Schluss mit dem Sparwahn. Gebt ordentlich Geld aus!

Neulich am Flughafen Frankfurt/Main. Eine lange Warteschlange am Check-in. Von 10 Schaltern sind 2 besetzt. Es naht ein Paar mit Golftaschen und schicken Alukoffern. Konsumforscher würden die beiden als „kaufkräftig-dynamische Senioren“ einordnen. Er hat die Bestätigung der Internetbuchung in der Hand: Keine 90 € der Flug. Gespart – aber keine Freude darüber. „Unerhört, die lassen uns hier Stunden warten“, schimpft die Dame, die viel Gold an sich befestigt hat. Grummelnd sekundiert der Gatte: „Servicewüste Deutschland“.

Die Wüste haben sich die beiden Internetbucher selbst eingehandelt. Denn die Lufthansa hat soeben ihre Sparmaßnahmen verschärft, und die heißen: weniger Personal beim Check-in. Nur so kann Deutschlands Luftfahrtriese bei sinkenden Passagierzahlen im Preiskampf überleben.

Geiz ist geil – so tönt der Schlachtruf der Konsumenten 2003. Klingt toll, klingt billig, klingt auch nach Rache an den geldgierigen Herstellern. Die rufen genauso laut zurück: Geiz ist geil. Und sparen an den Löhnen, Sozialabgaben oder gleich am Personal. Preise wie bei Aldi, aber Service wie im KaDeWe – das geht nicht zusammen. Wer nur Discountpreise zahlen will, wird auch nur Discount kriegen.
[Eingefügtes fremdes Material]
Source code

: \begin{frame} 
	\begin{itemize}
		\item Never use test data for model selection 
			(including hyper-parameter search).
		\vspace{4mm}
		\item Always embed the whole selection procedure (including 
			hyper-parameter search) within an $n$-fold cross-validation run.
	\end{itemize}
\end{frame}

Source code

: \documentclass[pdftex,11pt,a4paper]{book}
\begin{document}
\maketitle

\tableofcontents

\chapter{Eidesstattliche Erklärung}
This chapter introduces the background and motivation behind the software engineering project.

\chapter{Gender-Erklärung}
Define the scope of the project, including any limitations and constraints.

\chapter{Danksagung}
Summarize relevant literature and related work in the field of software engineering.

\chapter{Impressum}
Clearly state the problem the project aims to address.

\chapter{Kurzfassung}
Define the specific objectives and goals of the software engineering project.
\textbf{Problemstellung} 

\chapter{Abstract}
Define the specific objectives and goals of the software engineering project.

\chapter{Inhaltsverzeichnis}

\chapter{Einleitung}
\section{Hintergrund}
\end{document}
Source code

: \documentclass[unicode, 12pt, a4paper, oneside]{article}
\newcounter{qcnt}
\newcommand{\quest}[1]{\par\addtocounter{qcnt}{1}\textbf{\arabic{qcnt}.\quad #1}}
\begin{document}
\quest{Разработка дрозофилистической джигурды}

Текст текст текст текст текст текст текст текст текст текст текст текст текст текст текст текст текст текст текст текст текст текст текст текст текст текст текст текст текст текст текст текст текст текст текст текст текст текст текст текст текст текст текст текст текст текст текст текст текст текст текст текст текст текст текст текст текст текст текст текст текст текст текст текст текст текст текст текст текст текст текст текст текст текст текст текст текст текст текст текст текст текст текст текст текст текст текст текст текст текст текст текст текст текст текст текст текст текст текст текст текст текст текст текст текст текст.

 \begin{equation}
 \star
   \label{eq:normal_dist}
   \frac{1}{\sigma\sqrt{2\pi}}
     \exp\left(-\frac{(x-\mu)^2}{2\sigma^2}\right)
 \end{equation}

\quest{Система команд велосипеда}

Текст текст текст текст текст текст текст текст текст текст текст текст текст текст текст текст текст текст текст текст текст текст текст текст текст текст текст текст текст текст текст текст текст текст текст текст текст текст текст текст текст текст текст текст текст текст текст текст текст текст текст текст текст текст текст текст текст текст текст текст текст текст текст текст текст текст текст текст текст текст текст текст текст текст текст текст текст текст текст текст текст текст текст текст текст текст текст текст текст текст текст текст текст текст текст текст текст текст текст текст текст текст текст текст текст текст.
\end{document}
Während die Sparguthaben der Deutschen wachsen, hat der geile geiz eine teuflische Spirale in Gang gesetzt. Spart der Konsument, spart auch die Wirtschaft – erst am Personal, später vielleicht auch an Qualität oder Sicherheit. Nun muss auch der Finanzminister sparen, weil keine Steuern reinkommen. Die Katastrophenschätzung vom Mai – 126 Mrd. € Steuerausfälle in den nächsten 3 Jahren - die war erst der Anfang. Die nächste im November soll noch viel verheerender werden. Doch vom Sonderparteitag abgesegnet macht auch Schröders Bundesregierung mit beim Volkssport Sparen: Anstatt die Sozialsysteme wirklich Zukunftsfest zu machen, verordnet die Agenda 2010 nur stumpfes Sparen an Sozialleistungen, sicher noch bei den Renten und öffentlichen Investitionen. Dafür werden Steuern und Gebühren erhöht – was die Kaufkraft weiter schwächt. Ist Geiz vielleicht gar nicht so geil? Ist es wirklich so smart, sein Auto im Versandhaus zu kaufen? Damit sparen wir ein paar 1000 €, das stimmt.
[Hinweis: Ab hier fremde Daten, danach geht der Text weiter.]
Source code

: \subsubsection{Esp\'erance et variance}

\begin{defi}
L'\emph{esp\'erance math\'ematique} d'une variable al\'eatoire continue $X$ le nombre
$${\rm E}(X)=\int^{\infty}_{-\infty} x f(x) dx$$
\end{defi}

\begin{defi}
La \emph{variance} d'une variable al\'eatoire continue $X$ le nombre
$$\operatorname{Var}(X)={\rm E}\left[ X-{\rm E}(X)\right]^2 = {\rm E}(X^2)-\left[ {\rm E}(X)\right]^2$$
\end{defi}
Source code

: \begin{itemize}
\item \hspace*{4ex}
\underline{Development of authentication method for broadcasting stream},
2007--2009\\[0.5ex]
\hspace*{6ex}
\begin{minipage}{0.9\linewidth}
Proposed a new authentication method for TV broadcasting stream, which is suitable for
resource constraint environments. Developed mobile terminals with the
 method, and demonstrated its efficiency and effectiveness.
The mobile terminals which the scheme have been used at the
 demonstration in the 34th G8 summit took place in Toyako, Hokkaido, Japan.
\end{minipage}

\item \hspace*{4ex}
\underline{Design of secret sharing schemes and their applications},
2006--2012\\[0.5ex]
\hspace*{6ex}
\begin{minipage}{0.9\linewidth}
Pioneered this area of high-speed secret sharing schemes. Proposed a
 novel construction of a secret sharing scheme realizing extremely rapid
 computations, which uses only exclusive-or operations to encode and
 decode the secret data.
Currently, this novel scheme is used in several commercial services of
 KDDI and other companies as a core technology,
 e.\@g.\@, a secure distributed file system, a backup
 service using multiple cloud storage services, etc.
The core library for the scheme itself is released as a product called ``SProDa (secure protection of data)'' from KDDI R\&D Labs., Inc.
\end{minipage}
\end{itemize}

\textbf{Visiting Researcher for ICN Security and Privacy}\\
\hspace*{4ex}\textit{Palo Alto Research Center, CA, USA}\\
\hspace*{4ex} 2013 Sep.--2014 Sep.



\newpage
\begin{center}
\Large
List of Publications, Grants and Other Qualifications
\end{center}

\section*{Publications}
Aber wir sparen zugleich den Händler um die Ecke, seine Werkstatt, den schnellen Blick unter die Motorhaube, seine Mechaniker und Auszubildenden. Geiler Geiz, wenn unsere Kinder sich in ein paar Jahren aussuchen können, ob sie eine Ausbildung im Call-center machen, wo man die Autos bestellt, oder ob sie die Software entwickeln, die das ganze Call-center gleich überflüssig macht, weil es eigentlich viel zu teuer ist. Dann können sie immer noch Kurierfahrer werden, die das Auto ausliefern, in Bausätzen natürlich, weil selber zusammen schrauben ja viel billiger ist. Nur zur Inspektion müssen wir nach Nowosibirsk, weil das die nächste Werkstatt ist, total billig natürlich.

Mit der psychopathologischen Sparneurose, die diese Land erfasst hat, wurde stillschweigend ein Konsens aufgekündigt, der die Wirtschaftsrepublik Deutschland jahrzehntelang am Laufen hielt: Consumo ergo sum. Das tätige Bekenntnis, dass alle etwas für den gemeinsamen Wohlstand tun müssen: Das Pormonee zücken zum Beispiel. Nur wo ordentlich Geld ausgegeben wird, da werden auch ordentliche Löhne gezahlt, ordentliche Renten garantiert, ordentliche Schulen betrieben.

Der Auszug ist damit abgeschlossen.